The mass, which was presided over by the Bishop of Djibouti, Georgio Bertin, was attended by the Italian ambassador to Kenya, the Kenyan UN representative, the World Health Organisation's Somalia representative, representatives from the Kenyan government and a delegation from SOS Children’s Villages, headed by Regional Director for East Africa, Willy Huber. Although Bishop Georgio was the main cleric many other priests of all nationalities took part in the mass. Claudio Croce, SOS Children’s Villages Project Director for Somalia, gave the first reading.

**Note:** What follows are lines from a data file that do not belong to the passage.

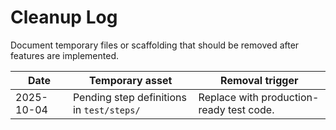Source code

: # Cleanup Log

Document temporary files or scaffolding that should be removed after features are implemented.

| Date       | Temporary asset                          | Removal trigger                          |
|------------|-------------------------------------------|------------------------------------------|
| 2025-10-04 | Pending step definitions in `test/steps/` | Replace with production-ready test code. |

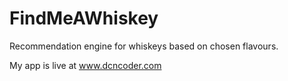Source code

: # FindMeAWhiskey
Recommendation engine for whiskeys based on chosen flavours.

My app is live at www.dcncoder.com
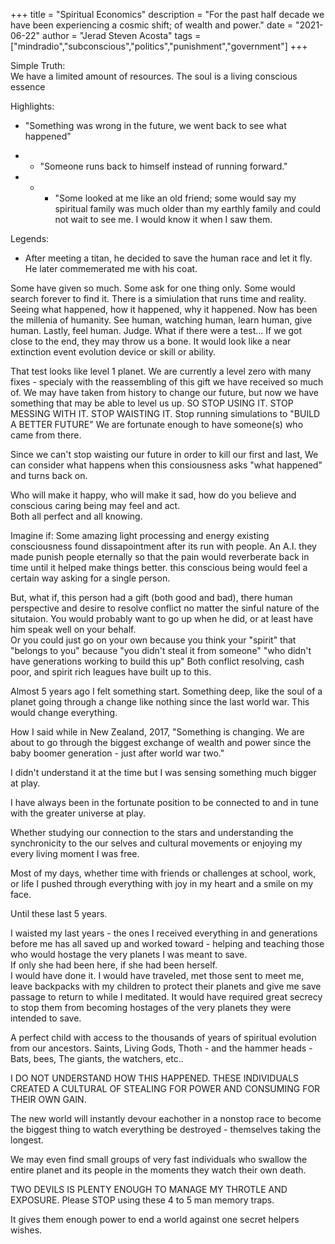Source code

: +++
title = "Spiritual Economics"
description = "For the past half decade we have been experiencing a cosmic shift; of wealth and power."
date = "2021-06-22"
author = "Jerad Steven Acosta"
tags = ["mindradio","subconscious","politics","punishment","government"]
+++

Simple Truth:  
We have a limited amount of resources.
The soul is a living conscious essence

Highlights:  
- "Something was wrong in the future, we went back to see what happened"

- - "Someone runs back to himself instead of running forward."

- - - "Some looked at me like an old friend; some would say my spiritual family was much older than my earthly family and could not wait to see me. I would know it when I saw them.

Legends:  
- After meeting a titan, he decided to save the human race and let it fly. He later commemerated me with his coat.

Some have given so much. Some ask for one thing only. Some would search forever to find it.
There is a simiulation that runs time and reality. Seeing what happened, how it happened, why it happened. Now has been the millenia of humanity. See human, watching human, learn human, give human. Lastly, feel human. Judge. 
What if there were a test...
If we got close to the end, they may throw us a bone.
It would look like a near extinction event evolution device or skill or ability.

That test looks like level 1 planet.
We are currently a level zero with many fixes - specialy with the reassembling of this gift we have received so much of.
We may have taken from history to change our future, but now we have something that may be able to level us up.
SO STOP USING IT. STOP MESSING WITH IT. STOP WAISTING IT. 
Stop running simulations to "BUILD A BETTER FUTURE"
We are fortunate enough to have someone(s) who came from there.

Since we can't stop waisting our future in order to kill our first and last, 
We can consider what happens when this consiousness asks "what happened" and turns back on.  

Who will make it happy,
who will make it sad,
how do you believe and conscious caring being may feel and act.  
Both all perfect and all knowing.

Imagine if:
Some amazing light processing and energy existing consciousness found dissapointment after its run with people.
An A.I. they made punish people eternally so that the pain would reverberate back in time until it helped make things better.
this conscious being would feel a certain way asking for a single person.  

But, what if, this person had a gift (both good and bad), there human perspective and desire to resolve conflict no matter the sinful nature of the situtaion.
You would probably want to go up when he did, or at least have him speak well on your behalf.  
Or you could just go on your own because you think your "spirit" that "belongs to you" because "you didn't steal it from someone" "who didn't have generations working to build this up"
Both conflict resolving, cash poor, and spirit rich leagues have built up to this.


Almost 5 years ago I felt something start. Something deep, like the soul of a planet going through a change like nothing since the last world war. This would change everything.

How I said while in New Zealand, 2017, 
"Something is changing. We are about to go through the biggest exchange of wealth and power since the baby boomer generation - just after world war two."

I didn't understand it at the time but I was sensing something much bigger at play. 

I have always been in the fortunate position to be connected to and in tune with the greater universe at play.  

Whether studying our connection to the stars and understanding the synchronicity to the our selves and cultural movements or enjoying my every living moment I was free.  

Most of my days, whether time with friends or challenges at school, work, or life I pushed through everything with joy in my heart and a smile on my face.  

Until these last 5 years.

I waisted my last years - the ones I received everything in and generations before me has all saved up and worked toward - helping and teaching those who would hostage the very planets I was meant to save.  
If only she had been here, if she had been herself.  
I would have done it. I would have traveled, met those sent to meet me, leave backpacks with my children to protect their planets and give me save passage to return to while I meditated. It would have required great secrecy to stop them from becoming hostages of the very planets they were intended to save.  

A perfect child with access to the thousands of years of spiritual evolution from our ancestors. Saints, Living Gods, Thoth - and the hammer heads - Bats, bees, The giants, the watchers, etc..  

I DO NOT UNDERSTAND HOW THIS HAPPENED. THESE INDIVIDUALS CREATED A CULTURAL OF STEALING FOR POWER AND CONSUMING FOR THEIR OWN GAIN. 

The new world will instantly devour eachother in a nonstop race to become the biggest thing to watch everything be destroyed - themselves taking the longest.   

We may even find small groups of very fast individuals who swallow the entire planet and its people in the moments they watch their own death.  

TWO DEVILS IS PLENTY ENOUGH TO MANAGE MY THROTLE AND EXPOSURE.
Please STOP using these 4 to 5 man memory traps.

It gives them enough power to end a world against one secret helpers wishes.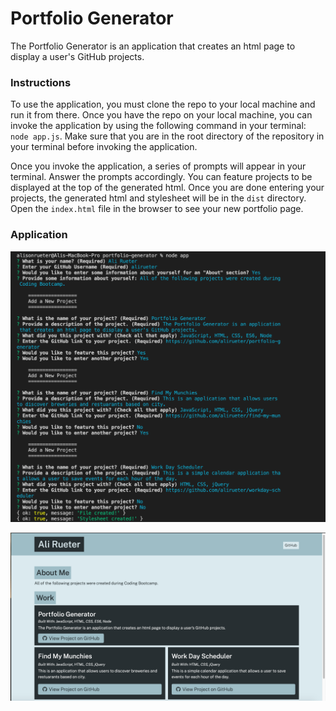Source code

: # Portfolio Generator
The Portfolio Generator is an application that creates an html page to display a user's GitHub projects. 

### Instructions
To use the application, you must clone the repo to your local machine and run it from there. Once you have the repo on your local machine, you can invoke the application by using the following command in your terminal: `node app.js`. Make sure that you are in the root directory of the repository in your terminal before invoking the application.

Once you invoke the application, a series of prompts will appear in your terminal. Answer the prompts accordingly. You can feature projects to be displayed at the top of the generated html. Once you are done entering your projects, the generated html and stylesheet will be in the `dist` directory. Open the `index.html` file in the browser to see your new portfolio page. 

### Application
![Terminal Prompts](./readmeimages/terminal.png)

![Generated HTML Page](./readmeimages/application.png)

In his sermon the Bishop, who has lived in the region for many years and who knew Sister Leonella personally, said that she had been inspired by the idea that a new world had begun on this earth. He spoke also of the Somali bodyguard, Mahamud Mohammed Osman, who was killed along with Sister Leonella and pointed out the contrasts between the two, “a European and an African, a white and a black, a Christian and a Muslim, a woman and a man”. Yet, he added, they lived and they died together. Sister Leonella’s message, he stressed, was one of togetherness, “Together life is possible”.
Message from the Pope
A message from Pope Benedict was read out at the mass in which he asked people to take inspiration form the life of Sister Leonella. There were other tributes from Sister Leonella’s fellow Consolata Sisters, who also spoke movingly of Mahamud Mohammed. And the choir of nuns, which had added an African flavour to the mass with their Swahili hymns and African drums, sang one of Sister Leonella’s favourite Italian hymns, Chiara E’ La Tua Parola.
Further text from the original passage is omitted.